Anemia is one of the most common complications in patients with chronic kidney diseases (CKDs), which is associated with increased morbidity and mortality. Currently, the combination of erythropoiesis-stimulating agents (ESAs) and iron supplementation is the mainstay of treatment for anemia in patients with CKDs [1]. However, management of anemia in CKDs is still challenging, specifically for those with micro- or macroinflammation [2, 3]. So far, there is no definite treatment for renal anemia with macroinflammation.

Inflammation or infection is one of the important complications in CKD patients, which is also a critical factor to exacerbate anemia (also referred to as inflammatory anemia) [2, 4]. In patients with CKDs, inflammation may induce a poor response to iron therapy, most likely due to reduced intestinal iron absorption and disturbed iron utilization [5]. More importantly, inflammation or infection is also associated with poor response to ESA therapy in patients with anemia in CKDs (called ESA hyporesponsiveness); therefore a higher ESA dosage is usually needed, which is subsequently associated with an increased risk of cardiovascular events and death [6]. Therefore, finding a new strategy for inflammatory anemia in patients with CKDs is an unmet need.

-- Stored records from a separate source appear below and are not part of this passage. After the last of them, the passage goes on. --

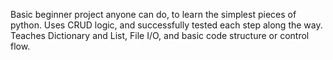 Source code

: Basic beginner project anyone can do, to learn the simplest pieces of python.
Uses CRUD logic, and successfully tested each step along the way.
Teaches Dictionary and List, File I/O, and basic code structure or control flow.  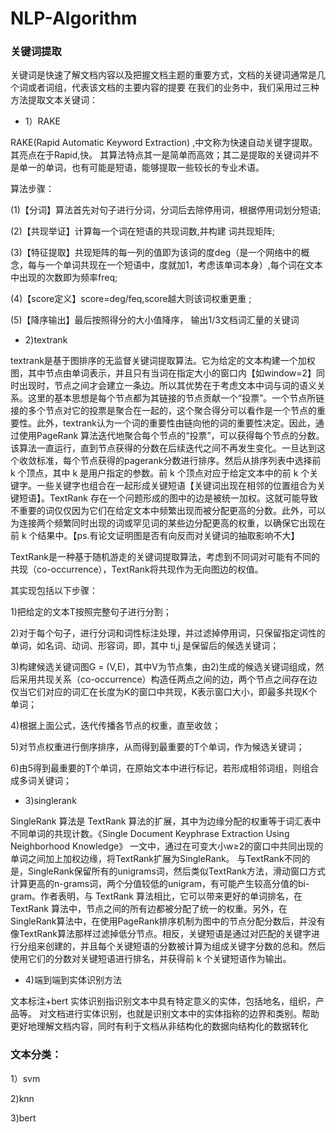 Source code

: # NLP-Algorithm
### 关键词提取

关键词是快速了解文档内容以及把握文档主题的重要方式，文档的关键词通常是几个词或者词组，代表该文档的主要内容的提要
在我们的业务中，我们采用过三种方法提取文本关键词：

- 1）RAKE

RAKE(Rapid Automatic Keyword Extraction) ,中文称为快速自动关键字提取。其亮点在于Rapid,快。
其算法特点其一是简单而高效；其二是提取的关键词并不是单一的单词，也有可能是短语，能够提取一些较长的专业术语。

算法步骤：

(1)【分词】算法首先对句子进行分词，分词后去除停用词，根据停用词划分短语; 

(2)【共现举证】计算每一个词在短语的共现词数,并构建 词共现矩阵; 

(3)【特征提取】共现矩阵的每一列的值即为该词的度deg（是一个网络中的概念，每与一个单词共现在一个短语中，度就加1，考虑该单词本身）,每个词在文本中出现的次数即为频率freq; 

(4)【score定义】score=deg/feq,score越大则该词权重更重 ;

(5)【降序输出】最后按照得分的大小值降序， 输出1/3文档词汇量的关键词



- 2)textrank

textrank是基于图排序的无监督关键词提取算法。它为给定的文本构建一个加权图，其中节点由单词表示，并且只有当词在指定大小的窗口内【如window=2】同时出现时，节点之间才会建立一条边。所以其优势在于考虑文本中词与词的语义关系。这里的基本思想是每个节点都为其链接的节点贡献一个“投票”。一个节点所链接的多个节点对它的投票是聚合在一起的，这个聚合得分可以看作是一个节点的重要性。此外，textrank认为一个词的重要性由链向他的词的重要性决定。因此，通过使用PageRank 算法迭代地聚合每个节点的“投票”，可以获得每个节点的分数。该算法一直运行，直到节点获得的分数在后续迭代之间不再发生变化。一旦达到这个收敛标准，每个节点获得的pagerank分数进行排序。然后从排序列表中选择前 k 个顶点，其中 k 是用户指定的参数。前 k 个顶点对应于给定文本中的前 k 个关键字。一些关键字也组合在一起形成关键短语【关键词出现在相邻的位置组合为关键短语】。TextRank 存在一个问题形成的图中的边是被统一加权。这就可能导致不重要的词仅仅因为它们在给定文本中频繁出现而被分配更高的分数。此外，可以为连接两个频繁同时出现的词或罕见词的某些边分配更高的权重，以确保它出现在前 k 个结果中。【ps.有论文证明图是否有向反而对关键词的抽取影响不大】

TextRank是一种基于随机游走的关键词提取算法，考虑到不同词对可能有不同的共现（co-occurrence），TextRank将共现作为无向图边的权值。

其实现包括以下步骤：

1)把给定的文本T按照完整句子进行分割；

2)对于每个句子，进行分词和词性标注处理，并过滤掉停用词，只保留指定词性的单词，如名词、动词、形容词，即，其中 ti,j 是保留后的候选关键词；

3)构建候选关键词图G = (V,E)，其中V为节点集，由2)生成的候选关键词组成，然后采用共现关系（co-occurrence）构造任两点之间的边，两个节点之间存在边仅当它们对应的词汇在长度为K的窗口中共现，K表示窗口大小，即最多共现K个单词；

4)根据上面公式，迭代传播各节点的权重，直至收敛；

5)对节点权重进行倒序排序，从而得到最重要的T个单词，作为候选关键词；

6)由5得到最重要的T个单词，在原始文本中进行标记，若形成相邻词组，则组合成多词关键词；

- 3)singlerank

SingleRank 算法是 TextRank 算法的扩展，其中为边缘分配的权重等于词汇表中不同单词的共现计数。《Single Document Keyphrase Extraction Using Neighborhood Knowledge》 一文中，通过在可变大小w≥2的窗口中共同出现的单词之间加上加权边缘，将TextRank扩展为SingleRank。
与TextRank不同的是，SingleRank保留所有的unigrams词，然后类似TextRank方法，滑动窗口方式计算更高的n-grams词，两个分值较低的unigram，有可能产生较高分值的bi-gram。作者表明，与 TextRank 算法相比，它可以带来更好的单词排名，在 TextRank 算法中，节点之间的所有边都被分配了统一的权重。另外，在SingleRank算法中，在使用PageRank排序机制为图中的节点分配分数后，并没有像TextRank算法那样过滤掉低分节点。相反，关键短语是通过对匹配的关键字进行分组来创建的，并且每个关键短语的分数被计算为组成关键字分数的总和。然后使用它们的分数对关键短语进行排名，并获得前 k 个关键短语作为输出。

- 4)端到端到实体识别方法

文本标注+bert
实体识别指识别文本中具有特定意义的实体，包括地名，组织，产品等。
对文档进行实体识别，也就是识别文本中的实体指称的边界和类别。帮助更好地理解文档内容，同时有利于文档从非结构化的数据向结构化的数据转化

### 文本分类：
1）svm

2)knn

3)bert




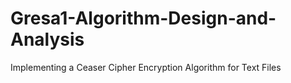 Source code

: # Gresa1-Algorithm-Design-and-Analysis
Implementing a Ceaser Cipher Encryption Algorithm for Text Files
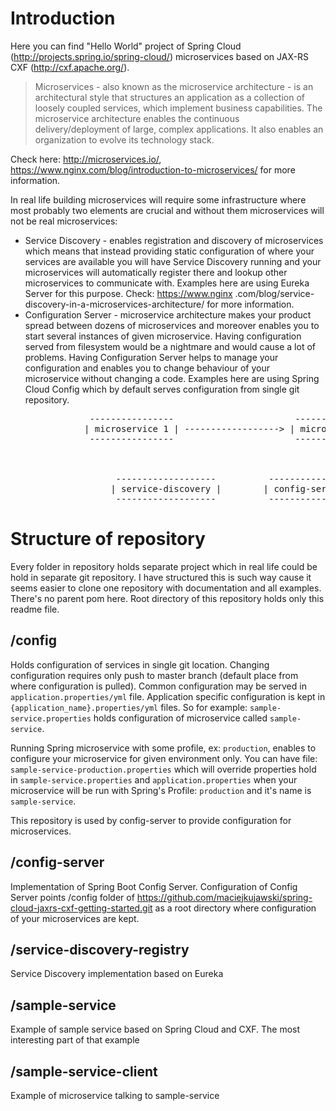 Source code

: # Introduction

Here you can find "Hello World" project of Spring Cloud (http://projects.spring.io/spring-cloud/) microservices based on JAX-RS CXF (http://cxf.apache.org/).

> Microservices - also known as the microservice architecture - is an architectural style that structures an application as a collection of loosely coupled services, which implement business capabilities. The microservice architecture enables the continuous delivery/deployment of large, complex applications. It also enables an organization to evolve its technology stack.

Check here: http://microservices.io/, https://www.nginx.com/blog/introduction-to-microservices/ for more information.

In real life building microservices will require some infrastructure where most probably two elements are crucial and without them microservices will not be real microservices:

* Service Discovery - enables registration and discovery of microservices which means that instead providing static configuration of where your services are available you will have Service Discovery running and your microservices will automatically register there and lookup other microservices
 to communicate with. Examples here are using Eureka Server for this purpose. Check: https://www.nginx
 .com/blog/service-discovery-in-a-microservices-architecture/ for more information.
* Configuration Server - microservice architecture makes your product spread between dozens of microservices and moreover enables you to start several instances of given microservice. Having configuration served from filesystem would be a nightmare and would cause a lot of problems. Having Configuration Server helps to manage your configuration and enables you to change behaviour of your microservice without changing a code. Examples here are using Spring Cloud Config which by default serves configuration from single git repository.

<pre>
               ----------------                       ----------------
              | microservice 1 | ------------------> | microservice 2 |
               ----------------                       ----------------



                    -------------------          ---------------    
                   | service-discovery |        | config-server |
                    -------------------          ---------------                       
</pre>

# Structure of repository

Every folder in repository holds separate project which in real life could be hold in separate git repository. I have structured this is such way cause it 
seems easier to clone one repository with documentation and all examples. There's no parent pom here. Root directory of this repository holds only this readme file.

## /config

Holds configuration of services in single git location. Changing configuration requires only push to master branch (default place from where configuration is pulled). Common configuration may be served in `application.properties/yml` file. Application specific configuration is kept in `{application_name}.properties/yml` files. So for example: `sample-service.properties` holds configuration of microservice called `sample-service`.

Running Spring microservice with some profile, ex: `production`, enables to configure your microservice for given environment only. You can have file: `sample-service-production.properties` which will override properties hold in `sample-service.properties` and `application.properties` when your microservice will be run with Spring's Profile: `production` and it's name is `sample-service`.

This repository is used by config-server to provide configuration for microservices.

## /config-server

Implementation of Spring Boot Config Server. Configuration of Config Server points /config folder of https://github.com/maciejkujawski/spring-cloud-jaxrs-cxf-getting-started.git as a root directory where configuration of your microservices are kept. 

## /service-discovery-registry

Service Discovery implementation based on Eureka

## /sample-service

Example of sample service based on Spring Cloud and CXF. The most interesting part of that example

## /sample-service-client

Example of microservice talking to sample-service
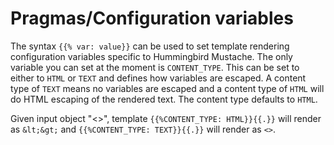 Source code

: # Pragmas/Configuration variables

The syntax `{{% var: value}}` can be used to set template rendering configuration variables specific to Hummingbird Mustache. The only variable you can set at the moment is `CONTENT_TYPE`. This can be set to either to `HTML` or `TEXT` and defines how variables are escaped. A content type of `TEXT` means no variables are escaped and a content type of `HTML` will do HTML escaping of the rendered text. The content type defaults to `HTML`.

Given input object "<>", template `{{%CONTENT_TYPE: HTML}}{{.}}` will render as `&lt;&gt;` and `{{%CONTENT_TYPE: TEXT}}{{.}}` will render as `<>`.



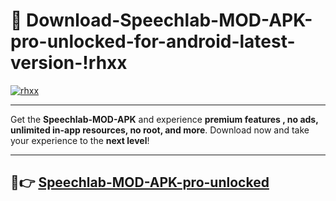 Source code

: # 👯 Download-Speechlab-MOD-APK-pro-unlocked-for-android-latest-version-!rhxx

[![rhxx](https://i.imgur.com/nxixhi8.png)](https://appsnew.pages.dev?q=Speechlab+MOD+APK&ref=rhxx)

---

Get the **Speechlab-MOD-APK** and experience **premium features , no ads, unlimited in-app resources, no root, and more**. Download now and take your experience to the **next level**!

---

## 🚀👉 [Speechlab-MOD-APK-pro-unlocked](https://appsnew.pages.dev?q=Speechlab+MOD+APK&ref=rhxx) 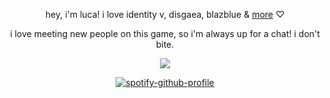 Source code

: <p align="center"

hey, i'm luca! i love identity v, disgaea, blazblue & [more](https://rentry.co/killia) ♡

<p align="center"

i love meeting new people on this game, so i'm always up for a chat! i don't bite.

<p align="center"

![](https://files.catbox.moe/zm7fdi.png)

<p align="center"

[![spotify-github-profile](https://spotify-github-profile.kittinanx.com/api/view?uid=7169cwv369woqjtfrpzgavtso&cover_image=true&theme=novatorem&show_offline=true&background_color=121212&interchange=false&bar_color=7295bb&bar_color_cover=false)](https://github.com/kittinan/spotify-github-profile)
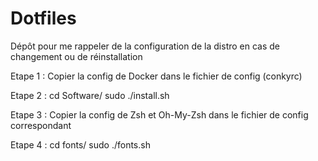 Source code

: # Dotfiles
Dépôt pour me rappeler de la configuration de la distro en cas de changement ou de réinstallation

Etape 1 :
Copier la config de Docker dans le fichier de config (conkyrc)

Etape 2 :
cd Software/
sudo ./install.sh

Etape 3 :
Copier la config de Zsh et Oh-My-Zsh dans le fichier de config correspondant

Etape 4 :
cd fonts/
sudo ./fonts.sh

Roxadustat, an orally bioavailable hypoxia-inducible factor prolyl hydroxylase inhibitor that mimics the natural response to hypoxia, is a new class of drug for anemia in CKDs with a novel mechanism [7]. Roxadustat not only promotes renal and hepatic erythropoietin (EPO) expression but also improves disturbed iron homeostasis, thereby coordinating erythropoiesis physiologically [7‒9]. Therefore, roxadustat therapy represents a novel therapeutic alternative for the management of anemia in CKDs, particularly among patients with difficult-to-treat anemia.

Previous phase 3 trial indicated that the dosage of roxadustat required to maintain target hemoglobin in CKD patients with microinflammation was not impacted [10]. These data suggested that roxadustat may potentially become a useful therapeutic option for the treatment of anemia with inflammation in patients with CKDs. However, its exact effect on anemia with macroinflammation is yet to be confirmed. Here, we reported our recent findings that roxadustat could improve anemia in CKD patients with systemic inflammation based on a retrospective cohort study.

Study Design

This was a single-center, retrospective cohort study of roxadustat for the treatment of anemia in patients with CKDs, which was conducted at Zhong Da Hospital, Southeast University (ChiCTR2200065159, WHO ICTRP). The study was reviewed and approved by Zhong Da Hospital, Southeast University (2019ZDSYLL193-P01).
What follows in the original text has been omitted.